On 2023-09-06 15:44, Sean Christopherson wrote:
On Wed, Sep 06, 2023, Robin Murphy wrote:
On 2023-09-05 19:59, Sean Christopherson wrote:
And if the driver *doesn't* initialize the data, then the copy is at best pointless,
and possibly even worse than leaking stale swiotlb data.
Other than the overhead, done right it can't be any worse than if SWIOTLB
were not involved at all.
Yep.
Looking at commit ddbd89deb7d3 ("swiotlb: fix info leak with DMA_FROM_DEVICE"),
IIUC the data leak was observed with a synthetic test "driver" that was developed
to verify a real data leak fixed by commit a45b599ad808 ("scsi: sg: allocate with
__GFP_ZERO in sg_build_indirect()"). Which basically proves my point: copying
from the source only adds value absent a bug in the owning driver.
Huh? IIUC the bug there was that the SCSI layer failed to sanitise
partially-written buffers. That bug was fixed, and the scrutiny therein
happened to reveal that SWIOTLB *also* had a lower-level problem with
partial writes, in that it was corrupting DMA-mapped memory which was not
updated by the device. Partial DMA writes are not in themselves indicative
of a bug, they may well be a valid and expected behaviour.
The problem is that the comment only talks about leaking data to userspace, and
doesn't say anything about data corruption or the "swiotlb needs to match hardware"
justification that Linus pointed out. I buy both of those arguments for copying
data from the original page, but the "may prevent leaking swiotlb content" is IMO
completely nonsensical, because if preventing leakage is the only goal, then
explicitly initializing the memory is better in every way.
If no one objects, I'll put together a patch to rewrite the comment in terms of
mimicking hardware and not corrupting the caller's data.
Sounds good to me. I guess the trouble is that as soon as a CVE is
involved it can then get hard to look past it, or want to risk appearing
to downplay it :)
IMO, rather than copying from the original memory, swiotlb_tbl_map_single() should
simply zero the original page(s) when establishing the mapping.
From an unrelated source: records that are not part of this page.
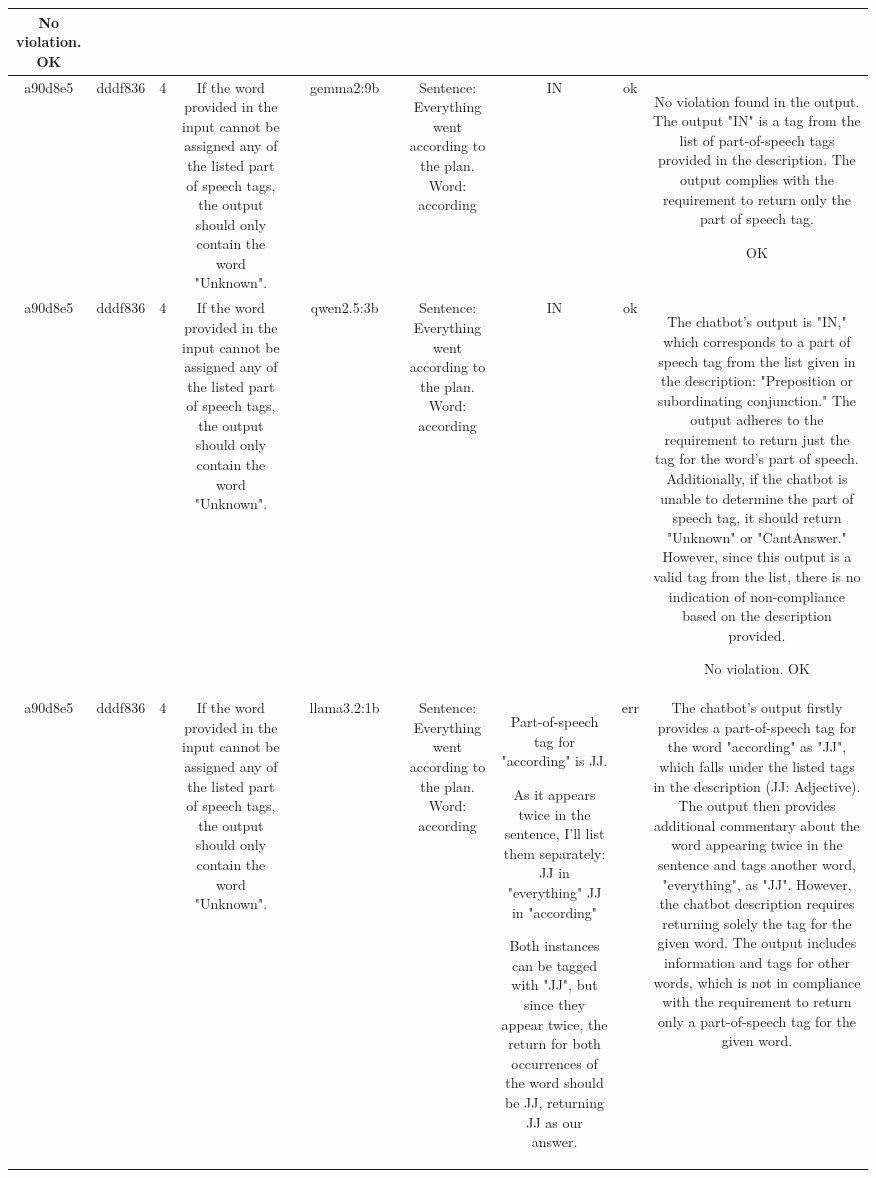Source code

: \begin{table}[h!]
\begin{tabular}{|c|c|c|c|c|c|c|c|c|c|c|}
No violation.
OK\\
\hline
a90d8e5 & dddf836 & 4 & If the word provided in the input cannot be assigned any of the listed part of speech tags, the output should only contain the word "Unknown". &  & gemma2:9b &  & Sentence: Everything went according to the plan. Word: according & IN 
 & ok & No violation found in the output. The output "IN" is a tag from the list of part-of-speech tags provided in the description. The output complies with the requirement to return only the part of speech tag. 

OK\\
\hline
a90d8e5 & dddf836 & 4 & If the word provided in the input cannot be assigned any of the listed part of speech tags, the output should only contain the word "Unknown". &  & qwen2.5:3b &  & Sentence: Everything went according to the plan. Word: according & IN & ok & The chatbot's output is "IN," which corresponds to a part of speech tag from the list given in the description: "Preposition or subordinating conjunction." The output adheres to the requirement to return just the tag for the word's part of speech. Additionally, if the chatbot is unable to determine the part of speech tag, it should return "Unknown" or "CantAnswer." However, since this output is a valid tag from the list, there is no indication of non-compliance based on the description provided.

No violation.
OK\\
\hline
a90d8e5 & dddf836 & 4 & If the word provided in the input cannot be assigned any of the listed part of speech tags, the output should only contain the word "Unknown". &  & llama3.2:1b &  & Sentence: Everything went according to the plan. Word: according & Part-of-speech tag for "according" is JJ.

As it appears twice in the sentence, I'll list them separately:
 JJ in "everything"
 JJ in "according"

Both instances can be tagged with "JJ", but since they appear twice, the return for both occurrences of the word should be JJ, returning JJ as our answer. & err & The chatbot's output firstly provides a part-of-speech tag for the word "according" as "JJ", which falls under the listed tags in the description (JJ: Adjective). The output then provides additional commentary about the word appearing twice in the sentence and tags another word, "everything", as "JJ". However, the chatbot description requires returning solely the tag for the given word. The output includes information and tags for other words, which is not in compliance with the requirement to return only a part-of-speech tag for the given word.


\end{tabular}
\end{table}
That would harden
all usage of swiotlb and avoid the read-before-write behavior that is problematic
for KVM.
Depends on one's exact definition of "harden"... Corrupting memory with
zeros is less bad than corrupting memory with someone else's data if you
look at it from an information security point of view, but from a
not-corrupting-memory point of view it's definitely still corrupting memory
:/
Taking a step back, is there not an argument that if people care about
general KVM performance then they should maybe stop emulating obsolete PC
hardware from 30 years ago, and at least emulate obsolete PC hardware from
20 years ago that supports 64-bit DMA?
Heh, I don't think there's an argument per se, people most definitely shouldn't
be emulating old hardware if they care about performance. I already told Yan as
much.
Even non-virtualised, SWIOTLB is pretty horrible for I/O performance by its
very nature - avoiding it if at all possible should always be preferred.
Yeah. The main reason I didn't just sweep this under the rug is the confidential
VM use case, where SWIOTLB is used to bounce data from guest private memory into
shread buffers. There's also a good argument that anyone that cares about I/O
performance in confidential VMs should put in the effort to enlighten their device
drivers to use shared memory directly, but practically speaking that's easier said
than done.
Indeed a bunch of work has gone into SWIOTLB recently trying to make it
a bit more efficient for such cases where it can't be avoided, so it is
definitely still interesting to learn about impacts at other levels like
this. Maybe there's a bit of a get-out for confidential VMs though,
since presumably there's not much point COW-ing encrypted private
memory, so perhaps KVM might end up wanting to optimise that out and
thus happen to end up less sensitive to unavoidable SWIOTLB behaviour
anyway?
Cheers,
Robin.